_Exercise directions:_ Where a line of the material contains the string "Vishay", copy that line.

_Data provided:_
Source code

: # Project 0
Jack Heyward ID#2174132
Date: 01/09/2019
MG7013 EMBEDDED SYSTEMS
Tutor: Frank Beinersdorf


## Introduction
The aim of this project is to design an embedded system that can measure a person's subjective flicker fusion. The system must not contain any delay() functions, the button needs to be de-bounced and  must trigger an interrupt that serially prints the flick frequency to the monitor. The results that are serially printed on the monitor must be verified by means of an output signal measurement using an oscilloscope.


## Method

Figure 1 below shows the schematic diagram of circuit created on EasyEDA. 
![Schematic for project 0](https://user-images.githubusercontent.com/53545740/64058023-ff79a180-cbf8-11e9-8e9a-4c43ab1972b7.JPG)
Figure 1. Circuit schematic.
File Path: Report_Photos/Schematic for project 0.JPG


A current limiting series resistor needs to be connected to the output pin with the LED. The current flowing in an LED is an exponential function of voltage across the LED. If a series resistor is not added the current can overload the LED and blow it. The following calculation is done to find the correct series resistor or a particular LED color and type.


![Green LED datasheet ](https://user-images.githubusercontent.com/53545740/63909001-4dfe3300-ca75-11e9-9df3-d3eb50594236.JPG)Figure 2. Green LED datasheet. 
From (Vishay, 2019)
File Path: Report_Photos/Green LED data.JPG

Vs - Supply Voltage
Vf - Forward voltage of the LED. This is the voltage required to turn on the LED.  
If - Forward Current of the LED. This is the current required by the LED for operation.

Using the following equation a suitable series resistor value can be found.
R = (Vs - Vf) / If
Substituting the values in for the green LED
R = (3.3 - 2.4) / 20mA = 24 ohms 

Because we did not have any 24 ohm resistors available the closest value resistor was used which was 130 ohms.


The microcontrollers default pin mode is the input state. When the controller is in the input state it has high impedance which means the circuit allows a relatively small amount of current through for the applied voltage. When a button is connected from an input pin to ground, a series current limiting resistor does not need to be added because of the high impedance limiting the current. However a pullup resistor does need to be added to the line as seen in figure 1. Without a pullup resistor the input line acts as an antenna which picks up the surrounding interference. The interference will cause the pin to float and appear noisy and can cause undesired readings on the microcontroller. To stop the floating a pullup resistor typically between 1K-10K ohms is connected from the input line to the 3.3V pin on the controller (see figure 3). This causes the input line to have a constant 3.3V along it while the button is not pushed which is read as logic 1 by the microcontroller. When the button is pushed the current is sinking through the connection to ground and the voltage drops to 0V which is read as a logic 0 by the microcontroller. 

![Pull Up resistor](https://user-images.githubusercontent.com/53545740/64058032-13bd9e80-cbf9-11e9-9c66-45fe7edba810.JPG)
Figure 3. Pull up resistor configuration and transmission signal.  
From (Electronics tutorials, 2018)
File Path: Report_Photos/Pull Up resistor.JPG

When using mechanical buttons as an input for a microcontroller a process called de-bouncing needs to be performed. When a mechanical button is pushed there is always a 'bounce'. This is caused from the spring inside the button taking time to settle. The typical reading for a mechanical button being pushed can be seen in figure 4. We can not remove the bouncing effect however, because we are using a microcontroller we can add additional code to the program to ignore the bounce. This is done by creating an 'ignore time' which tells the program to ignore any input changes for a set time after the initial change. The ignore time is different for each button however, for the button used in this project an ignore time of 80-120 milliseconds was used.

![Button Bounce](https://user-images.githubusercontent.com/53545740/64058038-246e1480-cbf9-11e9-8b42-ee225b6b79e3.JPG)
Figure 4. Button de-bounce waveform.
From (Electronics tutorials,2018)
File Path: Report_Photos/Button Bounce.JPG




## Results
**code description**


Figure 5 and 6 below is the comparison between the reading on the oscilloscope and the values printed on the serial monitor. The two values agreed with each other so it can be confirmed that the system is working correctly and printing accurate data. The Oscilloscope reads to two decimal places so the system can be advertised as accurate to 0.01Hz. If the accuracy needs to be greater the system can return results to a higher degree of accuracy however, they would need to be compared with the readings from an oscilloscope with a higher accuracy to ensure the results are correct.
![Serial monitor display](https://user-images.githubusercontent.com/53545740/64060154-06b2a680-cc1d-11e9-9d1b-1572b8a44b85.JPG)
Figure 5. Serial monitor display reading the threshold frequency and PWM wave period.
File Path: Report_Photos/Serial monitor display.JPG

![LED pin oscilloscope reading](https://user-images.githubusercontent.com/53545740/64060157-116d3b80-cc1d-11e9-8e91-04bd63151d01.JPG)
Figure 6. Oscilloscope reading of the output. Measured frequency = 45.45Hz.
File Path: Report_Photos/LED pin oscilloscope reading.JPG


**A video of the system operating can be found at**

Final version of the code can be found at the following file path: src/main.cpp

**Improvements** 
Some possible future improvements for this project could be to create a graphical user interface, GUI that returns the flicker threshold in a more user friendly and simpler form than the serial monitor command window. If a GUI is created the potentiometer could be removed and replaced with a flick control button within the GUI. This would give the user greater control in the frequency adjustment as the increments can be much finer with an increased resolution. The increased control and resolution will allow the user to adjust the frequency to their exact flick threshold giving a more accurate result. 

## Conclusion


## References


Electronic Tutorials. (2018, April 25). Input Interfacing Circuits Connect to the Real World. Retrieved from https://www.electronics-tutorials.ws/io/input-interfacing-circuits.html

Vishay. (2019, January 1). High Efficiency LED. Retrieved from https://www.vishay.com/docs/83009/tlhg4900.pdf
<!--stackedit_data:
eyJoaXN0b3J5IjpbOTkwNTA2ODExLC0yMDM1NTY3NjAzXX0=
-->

_Answer to this task:_
From (Vishay, 2019)
Vishay. (2019, January 1). High Efficiency LED. Retrieved from https://www.vishay.com/docs/83009/tlhg4900.pdf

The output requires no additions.